Vara criara a FPS, em 1999, quando era secretário de Estado adjunto do ministro da Administração Interna, Alberto Costa. A FPS era uma instituição privada financiada pelo Estado e que tinha como objetivo substituir o Ministério na organização de campanhas de prevenção rodoviária. Dirigida por membros do gabinete de Vara, teve as suas contas auditadas pelo Tribunal de Contas (TC), que se deparou com várias irregularidades, entre elas transferências do Estado num valor de 380 mil contos (1,9 milhões de euros atuais). A FPS foi um “instrumento” para fugir ao controlo do TC e contornar a obrigatoriedade de concursos públicos nas adjudicações. António Guterres não o conseguiu segurar.
Uma Comissão Parlamentar de Inquérito e o Ministério Público investigaram o caso, mas sem quaisquer consequências.
Face oculta com escutas de fora
No final de outubro de 2009, Armando Vara, então vice-presidente do BCP, foi constituído arguido no processo Face Oculta, investigação relacionada com uma rede de corrupção dirigida pelo empresário Manuel Godinho, cujo objetivo seria o de o favorecer em negócios com o Estado e empresas públicas.
Vara terá recebido 25 mil euros, além de outras contrapartidas, para mover influências, junto de titulares de cargos públicos.
Durante a investigação, foram intercetadas conversas telefónicas entre Vara e José Sócrates. Mas como as comunicações de um primeiro-ministro não podem ser escutadas sem autorização do Supremo Tribunal de Justiça (STJ), o presidente deste órgão, à data Noronha do Nascimento, declarou as escutas nulas. O procurador-geral da República da época, Pinto Monteiro, estava em sintonia com ele. Uma concordância rara entre os dois rivais, nomeados já sob o consulado de Sócrates para os respetivos cargos.
Em setembro de 2014, os 36 arguidos foram condenados.Vara, a uma pena de prisão efetiva de cinco anos por três crimes de tráfico de influência. O ex-ministro recorreu
Sócrates, a TVI e a PT
Durante a investigação do Face Oculta foram intercetadas chamadas entre Armando Vara e José Sócrates que alegadamente se relacionaram com a tentativa de compra pela PT de uma posição dominante no capital da empresa detentora da TVI.
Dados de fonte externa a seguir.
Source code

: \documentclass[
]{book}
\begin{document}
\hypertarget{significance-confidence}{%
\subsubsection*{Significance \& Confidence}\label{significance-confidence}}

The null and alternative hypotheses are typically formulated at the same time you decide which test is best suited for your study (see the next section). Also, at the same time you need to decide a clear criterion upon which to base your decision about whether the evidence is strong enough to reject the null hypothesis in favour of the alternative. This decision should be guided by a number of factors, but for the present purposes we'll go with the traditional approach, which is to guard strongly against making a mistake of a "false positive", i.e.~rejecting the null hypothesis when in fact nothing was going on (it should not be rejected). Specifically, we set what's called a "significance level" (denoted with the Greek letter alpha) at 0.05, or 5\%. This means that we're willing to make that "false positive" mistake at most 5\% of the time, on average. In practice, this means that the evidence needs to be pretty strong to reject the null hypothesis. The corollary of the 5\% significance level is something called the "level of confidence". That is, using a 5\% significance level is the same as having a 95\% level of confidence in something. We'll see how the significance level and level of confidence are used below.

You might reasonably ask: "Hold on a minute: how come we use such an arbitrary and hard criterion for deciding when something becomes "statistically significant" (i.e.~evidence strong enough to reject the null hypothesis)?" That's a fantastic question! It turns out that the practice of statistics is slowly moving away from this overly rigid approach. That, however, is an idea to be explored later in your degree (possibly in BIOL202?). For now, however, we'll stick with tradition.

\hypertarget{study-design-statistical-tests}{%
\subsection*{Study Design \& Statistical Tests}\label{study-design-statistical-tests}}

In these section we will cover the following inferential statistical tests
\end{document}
Nesse ano eleitoral de 2009, a jornalista Manuela Moura Guedes estragava os fins de semana ao primeiro-ministro com as notícias emitidas, à sexta-feira, no Jornal Nacional, sobre os casos em torno de Sócrates, com destaque para o Freeport.
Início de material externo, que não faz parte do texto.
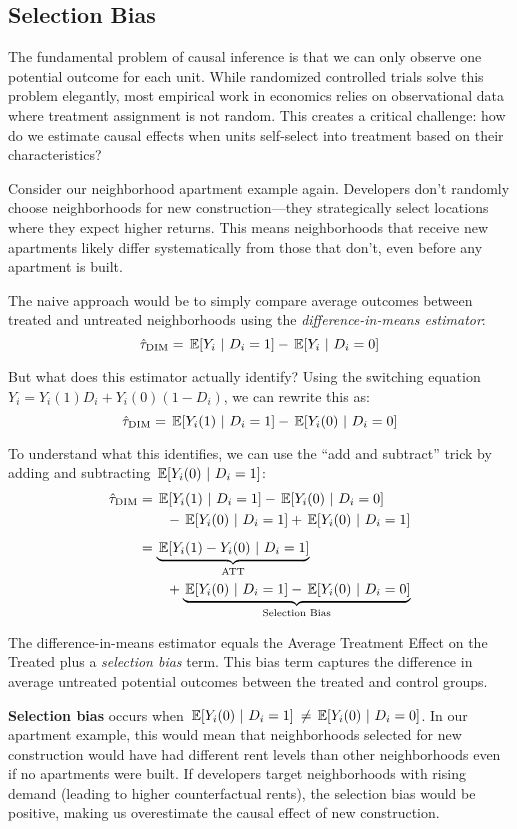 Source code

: \documentclass[12pt]{article}
\begin{document}
\begin{multicols}{2}
\section*{Selection Bias}

The fundamental problem of causal inference is that we can only observe one potential outcome for each unit.
While randomized controlled trials solve this problem elegantly, most empirical work in economics relies on observational data where treatment assignment is not random.
This creates a critical challenge: how do we estimate causal effects when units self-select into treatment based on their characteristics?

Consider our neighborhood apartment example again.
Developers don't randomly choose neighborhoods for new construction---they strategically select locations where they expect higher returns.
This means neighborhoods that receive new apartments likely differ systematically from those that don't, even before any apartment is built.

The naive approach would be to simply compare average outcomes between treated and untreated neighborhoods using the \emph{difference-in-means estimator}:
$$\hat{\tau}_{\text{DIM}} = \expec{Y_i}{D_i = 1} - \expec{Y_i}{D_i = 0}$$

But what does this estimator actually identify?
Using the switching equation $Y_i = Y_i(1)D_i + Y_i(0)(1-D_i)$, we can rewrite this as:
$$\hat{\tau}_{\text{DIM}} = \expec{Y_i(1)}{D_i = 1} - \expec{Y_i(0)}{D_i = 0}$$

To understand what this identifies, we can use the ``add and subtract'' trick by adding and subtracting $\expec{Y_i(0)}{D_i = 1}$:
\begin{align*}
\hat{\tau}_{\text{DIM}} &= \expec{Y_i(1)}{D_i = 1} - \expec{Y_i(0)}{D_i = 0} \\
&\quad\quad - \expec{Y_i(0)}{D_i = 1} + \expec{Y_i(0)}{D_i = 1} \\[0.5em]
&= \underbrace{\expec{Y_i(1) - Y_i(0)}{D_i = 1}}_{\text{ATT}} \\ 
&\quad\quad+ \underbrace{\expec{Y_i(0)}{D_i = 1} - \expec{Y_i(0)}{D_i = 0}}_{\text{Selection Bias}}
\end{align*}

The difference-in-means estimator equals the Average Treatment Effect on the Treated plus a \emph{selection bias} term.
This bias term captures the difference in average untreated potential outcomes between the treated and control groups.

\textbf{Selection bias} occurs when $\expec{Y_i(0)}{D_i = 1}$ $\neq\expec{Y_i(0)}{D_i = 0}$.
In our apartment example, this would mean that neighborhoods selected for new construction would have had different rent levels than other neighborhoods even if no apartments were built.
If developers target neighborhoods with rising demand (leading to higher counterfactual rents), the selection bias would be positive, making us overestimate the causal effect of new construction.


\end{multicols}
\end{document}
Segundo os investigadores, existiriam nas escutas indícios da prática de crime de atentado contra o Estado de direito, por parte do primeiro-ministro, por tentativa de controlo da comunicação social, nomeadamente a TVI, acusação que não teve acolhimento. Recorde-se que, na altura, o Estado ainda detinha uma participação qualificada na PT que passaria a controlar a TVI.
O procurador-geral da República, Pinto Monteiro, mandou arquivar essas escutas e o processo morreu. Depois do escândalo público, Sócrates acabou por não autorizar o negócio da PT. Contudo, Moura Guedes já fora afastada dos ecrãs.
ADN replicado
O caso foi notícia, no início deste ano, na imprensa cor-de-rosa e sensacionalista: testes de ADN revelam que Vara é o pai biológico da filha de Ana Simões – ex-mulher de António José Morais, o antigo professor de José Sócrates na Universidade Independente (na qual o próprio Vara se licenciou, dias antes de assumir um lugar na administração da Caixa Geral de Depósitos). O caso corre nos tribunais com Morais a exigir a Vara e a Ana Simões uma indemnização equivalente ao que diz ter gasto a educar, durante seis anos, uma criança, agora com 11 anos, que não era sua.
Divorciados em 2006, Ana Simões e Morais foram, juntamente com Horácio Silva Carvalho, arguidos no caso do aterro da Cova da Beira. Os três eram sócios da empresa HLC à qual foi adjudicada a obra desse aterro, em 1996, quando José Sócrates era secretário de Estado do Ambiente. Este, aliás, nunca foi ouvido no processo. Vara, por seu turno, estava na secretaria de Estado da Administração Interna, onde era superior hierárquico de Morais, então diretor do Gabinete de Estudos e Planeamento de Instalações do Ministério da Administração Interna.